供花(きょうか)とは故人に供える花のことです。お花で死者の霊を慰める意味と同時に、祭壇や会場を飾ります。お葬式の祭壇の横に親戚一同と書かれた供花が両側に置かれているのを見たことがあると思います。
仏式や神式のお葬式には菊・蘭・百合などの白い花をメインとします。他の色の花を飾る際にも、華美にならないように色合いを調整します。
キリスト教式では、百合やカーネーションなどが供花として選ばれます。仏式でよく用いられる菊はほとんど使用しません。自宅宛にバスケットに入れられた花を贈るのは、葬儀を行う教会へ運びやすいからです。
ひと昔前は 造花で飾られた大きな花輪を並べました。
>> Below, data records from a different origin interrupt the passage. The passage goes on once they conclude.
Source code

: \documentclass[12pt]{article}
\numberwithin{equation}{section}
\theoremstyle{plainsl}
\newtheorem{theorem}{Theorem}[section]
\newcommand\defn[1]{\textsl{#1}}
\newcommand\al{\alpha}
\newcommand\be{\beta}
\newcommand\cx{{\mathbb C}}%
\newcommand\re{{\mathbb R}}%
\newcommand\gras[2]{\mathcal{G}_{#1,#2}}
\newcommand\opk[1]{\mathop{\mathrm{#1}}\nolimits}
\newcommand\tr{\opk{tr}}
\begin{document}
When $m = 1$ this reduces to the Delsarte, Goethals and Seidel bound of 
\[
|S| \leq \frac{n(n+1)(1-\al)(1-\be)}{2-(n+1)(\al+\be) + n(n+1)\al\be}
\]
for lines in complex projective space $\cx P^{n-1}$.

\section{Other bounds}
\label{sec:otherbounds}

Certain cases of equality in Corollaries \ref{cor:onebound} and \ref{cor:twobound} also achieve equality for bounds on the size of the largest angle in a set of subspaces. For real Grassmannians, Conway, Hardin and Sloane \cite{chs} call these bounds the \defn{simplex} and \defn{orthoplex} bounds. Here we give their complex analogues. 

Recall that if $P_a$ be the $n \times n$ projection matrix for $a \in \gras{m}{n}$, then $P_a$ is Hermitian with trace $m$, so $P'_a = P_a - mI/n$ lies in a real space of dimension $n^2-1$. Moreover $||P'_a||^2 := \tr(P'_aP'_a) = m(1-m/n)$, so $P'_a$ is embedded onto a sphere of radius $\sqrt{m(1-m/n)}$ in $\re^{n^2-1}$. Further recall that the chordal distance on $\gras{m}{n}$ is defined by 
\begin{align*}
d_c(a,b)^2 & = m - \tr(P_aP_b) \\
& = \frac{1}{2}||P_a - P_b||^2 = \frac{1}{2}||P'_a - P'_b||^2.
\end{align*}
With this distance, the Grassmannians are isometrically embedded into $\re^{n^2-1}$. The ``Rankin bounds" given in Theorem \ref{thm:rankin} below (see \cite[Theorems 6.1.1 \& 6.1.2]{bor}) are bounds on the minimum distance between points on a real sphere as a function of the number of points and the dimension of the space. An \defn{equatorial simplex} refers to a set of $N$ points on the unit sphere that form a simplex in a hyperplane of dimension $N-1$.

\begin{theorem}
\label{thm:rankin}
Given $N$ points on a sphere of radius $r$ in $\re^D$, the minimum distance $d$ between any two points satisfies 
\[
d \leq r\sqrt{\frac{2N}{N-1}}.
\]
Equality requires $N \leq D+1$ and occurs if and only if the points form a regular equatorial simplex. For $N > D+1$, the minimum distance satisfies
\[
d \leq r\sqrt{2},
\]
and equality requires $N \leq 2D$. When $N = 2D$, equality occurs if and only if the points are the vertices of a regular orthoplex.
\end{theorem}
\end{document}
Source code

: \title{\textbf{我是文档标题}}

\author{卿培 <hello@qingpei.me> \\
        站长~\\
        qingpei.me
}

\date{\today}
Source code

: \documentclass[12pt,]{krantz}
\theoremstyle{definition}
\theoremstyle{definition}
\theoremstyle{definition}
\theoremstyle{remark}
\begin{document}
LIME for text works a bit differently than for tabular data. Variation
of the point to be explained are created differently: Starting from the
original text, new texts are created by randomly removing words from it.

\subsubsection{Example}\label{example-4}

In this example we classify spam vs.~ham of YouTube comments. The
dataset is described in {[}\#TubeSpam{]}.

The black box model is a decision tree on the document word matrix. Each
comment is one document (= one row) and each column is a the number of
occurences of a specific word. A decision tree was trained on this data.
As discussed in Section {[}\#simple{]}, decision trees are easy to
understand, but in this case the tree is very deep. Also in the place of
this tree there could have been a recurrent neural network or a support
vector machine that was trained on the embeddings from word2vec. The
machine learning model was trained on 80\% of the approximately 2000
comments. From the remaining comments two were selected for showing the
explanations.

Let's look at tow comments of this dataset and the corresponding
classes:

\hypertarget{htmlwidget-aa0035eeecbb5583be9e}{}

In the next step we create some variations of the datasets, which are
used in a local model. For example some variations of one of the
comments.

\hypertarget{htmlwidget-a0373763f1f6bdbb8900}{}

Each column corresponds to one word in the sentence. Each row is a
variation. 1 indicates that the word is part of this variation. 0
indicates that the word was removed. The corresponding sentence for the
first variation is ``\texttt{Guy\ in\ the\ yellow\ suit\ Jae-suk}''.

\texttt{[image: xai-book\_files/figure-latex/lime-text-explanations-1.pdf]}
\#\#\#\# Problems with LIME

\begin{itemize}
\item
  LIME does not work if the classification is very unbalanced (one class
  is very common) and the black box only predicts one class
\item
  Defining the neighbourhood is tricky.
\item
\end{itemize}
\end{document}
花輪は葬儀社か花輪専門店に注文して借りましたが、やたらと大きく場所を取り、送り主の名が大変目立つので、売名行為と捉えらました。何より、造花にはありがたみが無く、急速に廃れていきました。
現在、お葬式を行う大部分の喪家様は「お香典ご辞退」を打ち出します。この後に続くのは「供物・供花の儀は固くご辞退申しあげます」なのです。
「香典をとらないなら、花でも送っとけ」は、喪家様に余計は気を使わせてしまいます。
「ネットでギフト花屋に注文しとけ」は、違う形の供花が届き、なおかつ、お通夜の前に会場に届くようには調整していないので、日時が合わず、とても迷惑なのです。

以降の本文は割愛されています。